Customs, Excise and Gold Tribunal - Tamil Nadu

Uma Laminated Products (Pvt.) Ltd. vs Collector Of Central Excise on 3 October, 1988

Equivalent citations: 1989(22)ECR13(TRI.-CHENNAI), 1993(66)ELT283(TRI-CHENNAI)

ORDER
 

 K.S. Venkataramani, Member (T)  
 

1. This is an appeal directed against the order dated 27-4-1987 passed by the Collector of Central Excise (Appeals), Madras, by which he had upheld the order dated 13-10-1986 of the Assistant Collector of Central Excise, Hyderabad III Division, rejecting the refund claim of the appellants herein for a sum of Rs. 18,53,715.82 being the amount of duty involved on the laminated packing containers manufactured and cleared by them.

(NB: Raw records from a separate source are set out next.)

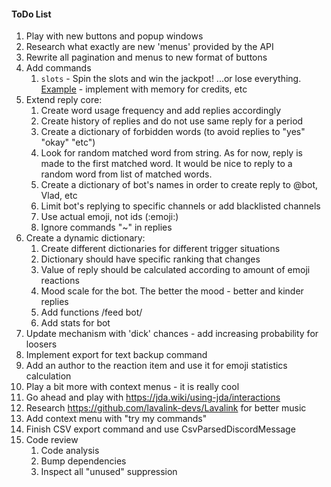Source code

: #### ToDo List
1. Play with new buttons and popup windows
2. Research what exactly are new 'menus' provided by the API
3. Rewrite all pagination and menus to new format of buttons
4. Add commands
    1. `slots` - Spin the slots and win the jackpot! ...or lose everything. [Example](https://www.javacodegeeks.com/2014/08/programming-a-simple-slot-machine-game-using-java.html) - implement with memory for credits, etc
5. Extend reply core:
    1. Create word usage frequency and add replies accordingly
    2. Create history of replies and do not use same reply for a period
    3. Create a dictionary of forbidden words (to avoid replies to "yes" "okay" "etc")
    4. Look for random matched word from string. As for now, reply is made to the first matched word. It would be nice to reply to a random word from list of matched words.
    5. Create a dictionary of bot's names in order to create reply to @bot, Vlad, etc
    6. Limit bot's replying to specific channels or add blacklisted channels
    7. Use actual emoji, not ids (:emoji:)
    8. Ignore commands "~" in replies
6. Create a dynamic dictionary:
    1. Create different dictionaries for different trigger situations
    2. Dictionary should have specific ranking that changes
    3. Value of reply should be calculated according to amount of emoji reactions
    4. Mood scale for the bot. The better the mood - better and kinder replies
    5. Add functions /feed bot/
    6. Add stats for bot 
7. Update mechanism with 'dick' chances - add increasing probability for loosers
8. Implement export for text backup command
9. Add an author to the reaction item and use it for emoji statistics calculation
10. Play a bit more with context menus - it is really cool
11. Go ahead and play with https://jda.wiki/using-jda/interactions
12. Research https://github.com/lavalink-devs/Lavalink for better music
13. Add context menu with "try my commands"
14. Finish CSV export command and use CsvParsedDiscordMessage
15. Code review
    1. Code analysis
    2. Bump dependencies
    3. Inspect all "unused" suppression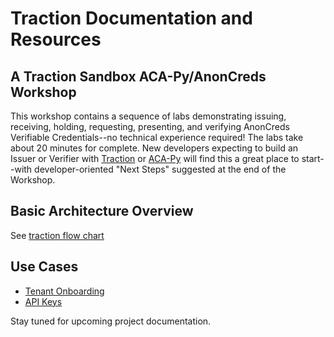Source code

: # Traction Documentation and Resources

## A Traction Sandbox ACA-Py/AnonCreds Workshop

This workshop contains a sequence of labs demonstrating issuing, receiving,
holding, requesting, presenting, and verifying AnonCreds Verifiable
Credentials--no technical experience required! The labs take about 20 minutes
for complete. New developers expecting to build an Issuer or Verifier with
[Traction] or [ACA-Py] will find this a great place to
start--with developer-oriented "Next Steps" suggested at the end of the
Workshop.

[Traction]: https://digital.gov.bc.ca/digital-trust/technical-resources/traction/
[ACA-Py]: https://aca-py.org

## Basic Architecture Overview
See [traction flow chart](assets/traction-flow-chart-1600x900-12162022.pdf)

## Use Cases

* [Tenant Onboarding](USE-CASE-ONBOARD.md)
* [API Keys](USE-CASE-API-KEY.md)

Stay tuned for upcoming project documentation.
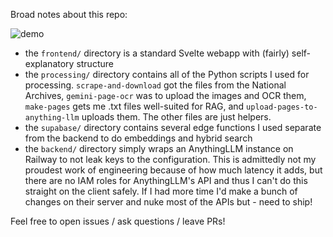 Broad notes about this repo:

![demo](https://github.com/user-attachments/assets/44299cda-8bf0-4fa0-8c76-2262cf56d735)


- the `frontend/` directory is a standard Svelte webapp with (fairly) self-explanatory structure
- the `processing/` directory contains all of the Python scripts I used for processing. `scrape-and-download` got the files from the National Archives, `gemini-page-ocr` was to upload the images and OCR them, `make-pages` gets me .txt files well-suited for RAG, and `upload-pages-to-anything-llm` uploads them. The other files are just helpers.
- the `supabase/` directory contains several edge functions I used separate from the backend to do embeddings and hybrid search
- the `backend/` directory simply wraps an AnythingLLM instance on Railway to not leak keys to the configuration. This is admittedly not my proudest work of engineering because of how much latency it adds, but there are no IAM roles for AnythingLLM's API and thus I can't do this straight on the client safely. If I had more time I'd make a bunch of changes on their server and nuke most of the APIs but - need to ship! 

Feel free to open issues / ask questions / leave PRs!
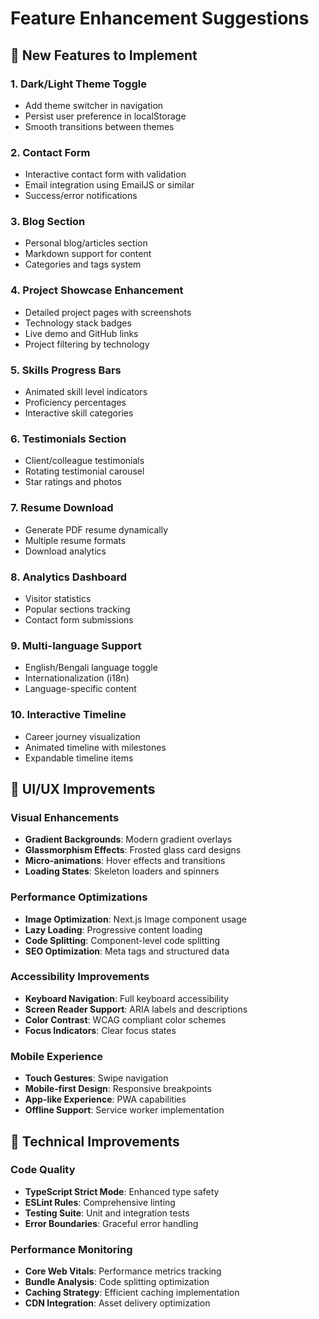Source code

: # Feature Enhancement Suggestions

## 🚀 New Features to Implement

### 1. **Dark/Light Theme Toggle**
- Add theme switcher in navigation
- Persist user preference in localStorage
- Smooth transitions between themes

### 2. **Contact Form**
- Interactive contact form with validation
- Email integration using EmailJS or similar
- Success/error notifications

### 3. **Blog Section**
- Personal blog/articles section
- Markdown support for content
- Categories and tags system

### 4. **Project Showcase Enhancement**
- Detailed project pages with screenshots
- Technology stack badges
- Live demo and GitHub links
- Project filtering by technology

### 5. **Skills Progress Bars**
- Animated skill level indicators
- Proficiency percentages
- Interactive skill categories

### 6. **Testimonials Section**
- Client/colleague testimonials
- Rotating testimonial carousel
- Star ratings and photos

### 7. **Resume Download**
- Generate PDF resume dynamically
- Multiple resume formats
- Download analytics

### 8. **Analytics Dashboard**
- Visitor statistics
- Popular sections tracking
- Contact form submissions

### 9. **Multi-language Support**
- English/Bengali language toggle
- Internationalization (i18n)
- Language-specific content

### 10. **Interactive Timeline**
- Career journey visualization
- Animated timeline with milestones
- Expandable timeline items

## 🎨 UI/UX Improvements

### Visual Enhancements
- **Gradient Backgrounds**: Modern gradient overlays
- **Glassmorphism Effects**: Frosted glass card designs
- **Micro-animations**: Hover effects and transitions
- **Loading States**: Skeleton loaders and spinners

### Performance Optimizations
- **Image Optimization**: Next.js Image component usage
- **Lazy Loading**: Progressive content loading
- **Code Splitting**: Component-level code splitting
- **SEO Optimization**: Meta tags and structured data

### Accessibility Improvements
- **Keyboard Navigation**: Full keyboard accessibility
- **Screen Reader Support**: ARIA labels and descriptions
- **Color Contrast**: WCAG compliant color schemes
- **Focus Indicators**: Clear focus states

### Mobile Experience
- **Touch Gestures**: Swipe navigation
- **Mobile-first Design**: Responsive breakpoints
- **App-like Experience**: PWA capabilities
- **Offline Support**: Service worker implementation

## 🔧 Technical Improvements

### Code Quality
- **TypeScript Strict Mode**: Enhanced type safety
- **ESLint Rules**: Comprehensive linting
- **Testing Suite**: Unit and integration tests
- **Error Boundaries**: Graceful error handling

### Performance Monitoring
- **Core Web Vitals**: Performance metrics tracking
- **Bundle Analysis**: Code splitting optimization
- **Caching Strategy**: Efficient caching implementation
- **CDN Integration**: Asset delivery optimization
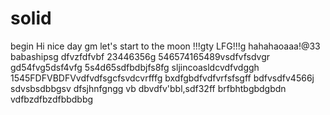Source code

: # solid
begin
Hi
nice day
gm
let's start
to the moon !!!gty
LFG!!!g
hahahaoaaa!@33
babashipsg
dfvzfdfvbf
23446356g
546574165489vsdfvfsdvgr
gd54fvg5dsf4vfg
5s4d65sdfbdbjfs8fg
sljincoasldcvdfvdggh
1545FDFVBDFVvdfvdfsgcfsvdcvrfffg
bxdfgbdfvdfvrfsfsgff
bdfvsdfv4566j
sdvsbsdbbgsv dfsjhnfgngg
vb dbvdfv'bbl,sdf32ff
brfbhtbgbdgbdn
vdfbzdfbzdfbbdbbg
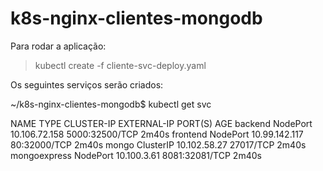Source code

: # k8s-nginx-clientes-mongodb

Para rodar a aplicação:

> kubectl create -f cliente-svc-deploy.yaml

Os seguintes serviços serão criados:

~/k8s-nginx-clientes-mongodb$ kubectl get svc

<td>
  <tr>NAME           TYPE        CLUSTER-IP      EXTERNAL-IP   PORT(S)          AGE</tr>
backend        NodePort    10.106.72.158   <none>        5000:32500/TCP   2m40s
frontend       NodePort    10.99.142.117   <none>        80:32000/TCP     2m40s
mongo          ClusterIP   10.102.58.27    <none>        27017/TCP        2m40s
mongoexpress   NodePort    10.100.3.61     <none>        8081:32081/TCP   2m40s
  </td>
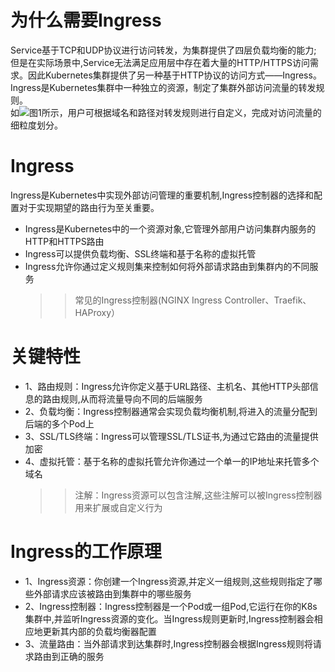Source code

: # 为什么需要Ingress
Service基于TCP和UDP协议进行访问转发，为集群提供了四层负载均衡的能力;  
但是在实际场景中,Service无法满足应用层中存在着大量的HTTP/HTTPS访问需求。因此Kubernetes集群提供了另一种基于HTTP协议的访问方式——Ingress。  
Ingress是Kubernetes集群中一种独立的资源，制定了集群外部访问流量的转发规则。  
如![图1](https://support.huaweicloud.com/usermanual-cce/zh-cn_image_0000001243981115.png)所示，用户可根据域名和路径对转发规则进行自定义，完成对访问流量的细粒度划分。    

# Ingress
Ingress是Kubernetes中实现外部访问管理的重要机制,Ingress控制器的选择和配置对于实现期望的路由行为至关重要。  
  - Ingress是Kubernetes中的一个资源对象,它管理外部用户访问集群内服务的HTTP和HTTPS路由
  - Ingress可以提供负载均衡、SSL终端和基于名称的虚拟托管
  - Ingress允许你通过定义规则集来控制如何将外部请求路由到集群内的不同服务
    >> 常见的Ingress控制器(NGINX Ingress Controller、Traefik、HAProxy）
# 关键特性
  - 1、路由规则：Ingress允许你定义基于URL路径、主机名、其他HTTP头部信息的路由规则,从而将流量导向不同的后端服务
  - 2、负载均衡：Ingress控制器通常会实现负载均衡机制,将进入的流量分配到后端的多个Pod上
  - 3、SSL/TLS终端：Ingress可以管理SSL/TLS证书,为通过它路由的流量提供加密
  - 4、虚拟托管：基于名称的虚拟托管允许你通过一个单一的IP地址来托管多个域名
    >> 注解：Ingress资源可以包含注解,这些注解可以被Ingress控制器用来扩展或自定义行为
# Ingress的工作原理
  - 1、Ingress资源：你创建一个Ingress资源,并定义一组规则,这些规则指定了哪些外部请求应该被路由到集群中的哪些服务
  - 2、Ingress控制器：Ingress控制器是一个Pod或一组Pod,它运行在你的K8s集群中,并监听Ingress资源的变化。当Ingress规则更新时,Ingress控制器会相应地更新其内部的负载均衡器配置
  - 3、流量路由：当外部请求到达集群时,Ingress控制器会根据Ingress规则将请求路由到正确的服务

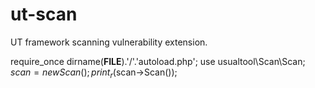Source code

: # ut-scan
UT framework scanning vulnerability extension.

require_once dirname(__FILE__).'/'.'autoload.php';
use usualtool\Scan\Scan;
$scan=new Scan();
print_r($scan->Scan());
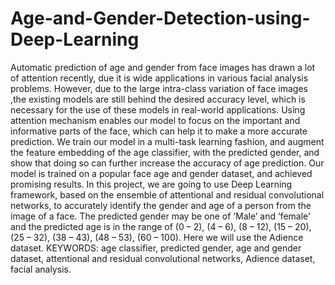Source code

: # Age-and-Gender-Detection-using-Deep-Learning
Automatic prediction of age and gender from face images has drawn a lot of attention
recently, due it is wide applications in various facial analysis problems. However, due to the
large intra-class variation of face images ,the existing models are still behind the desired accuracy
level, which is necessary for the use of these models in real-world applications. Using attention
mechanism enables our model to focus on the important and informative parts of the face, which
can help it to make a more accurate prediction. We train our model in a multi-task learning
fashion, and augment the feature embedding of the age classifier, with the predicted gender, and
show that doing so can further increase the accuracy of age prediction. Our model is trained on
a popular face age and gender dataset, and achieved promising results. In this project, we are
going to use Deep Learning framework, based on the ensemble of attentional and residual
convolutional networks, to accurately identify the gender and age of a person from the image of
a face. The predicted gender may be one of ‘Male’ and ‘female’ and the predicted age is in the
range of (0 – 2), (4 – 6), (8 – 12), (15 – 20), (25 – 32), (38 – 43), (48 – 53), (60 – 100). Here we
will use the Adience dataset.
KEYWORDS:
age classifier, predicted gender, age and gender dataset, attentional and residual convolutional
networks, Adience dataset, facial analysis.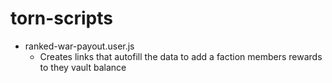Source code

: # torn-scripts

- ranked-war-payout.user.js
  - Creates links that autofill the data to add a faction members rewards to they vault balance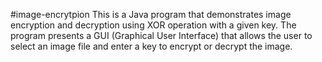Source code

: #image-encrytpion
This is a Java program that demonstrates image encryption and decryption using XOR operation with a given key. The program presents a GUI (Graphical User Interface) that allows the user to select an image file and enter a key to encrypt or decrypt the image.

2. The appellants herein filed the refund claim on 11-7-1986 on the ground inter alia that since the appellants had not contravened Rule 9 (1) of the Central Excise Rules, 1944 there could be no demand against them under Rule 9(2) thereof. The background of the demand is that on 13-11-1984 a Show Cause Notice was issued to the appellants asking them to show cause why the goods produced by them should not be classified under the erstwhile Central Excise Tariff Item 68 instead of under Tariff Item 17(4) as has been approved earlier. After considering their reply to the Show Cause Notice and hearing them in the matter, the Assistant Collector confirmed the classification under Item 68 by his order dated 21-5-1985 and held that the revised classification will be applicable from the date of issue of the Show Cause Notice viz. 13-11-1984. Against this order of the Assistant Collector on classification, an appeal was filed before the Collector (Appeals) which was rejected by that authority, and a further appeal was filed before the Tribunal, New Delhi, which is said to be pending. Meanwhile on 16-12-1985, the Assistant Collector wrote to the appellants indicating the clearances of their product for the period 13-11-1984 to 16-12-1985 and quantifying the duty payable by them in accordance with the revised classification, and in response to their reply contending that the demand was not payable by them, the Assistant Collector in his letter dated 3-1-1986 referred to the adjudication order dated 21-5-1985 deciding the classification issue and requiring the appellants to pay the amount of Rs. 18,85,275.12 under Section 11A of the Central Excises & Salt Act, 1944. The appellants thereafter complied with the demand in instalments between 16-1-1986 to 24-2-1986 as stated above. They subsequently filed a refund claim on 11-7-1986. This refund claim was rejected by the Assistant Collector on the ground that the classification of the goods as decided by the Assistant Collector has been upheld in appeal by the Collector (Appeals) and that the appellants had paid the duty correctly as per the approved classification, and that therefore, no question of refund would arise. This order of the Assistant Collector rejecting the refund claim was upheld by the Collector (Appeals) and the present appeal is against that order of the Collector (Appeals).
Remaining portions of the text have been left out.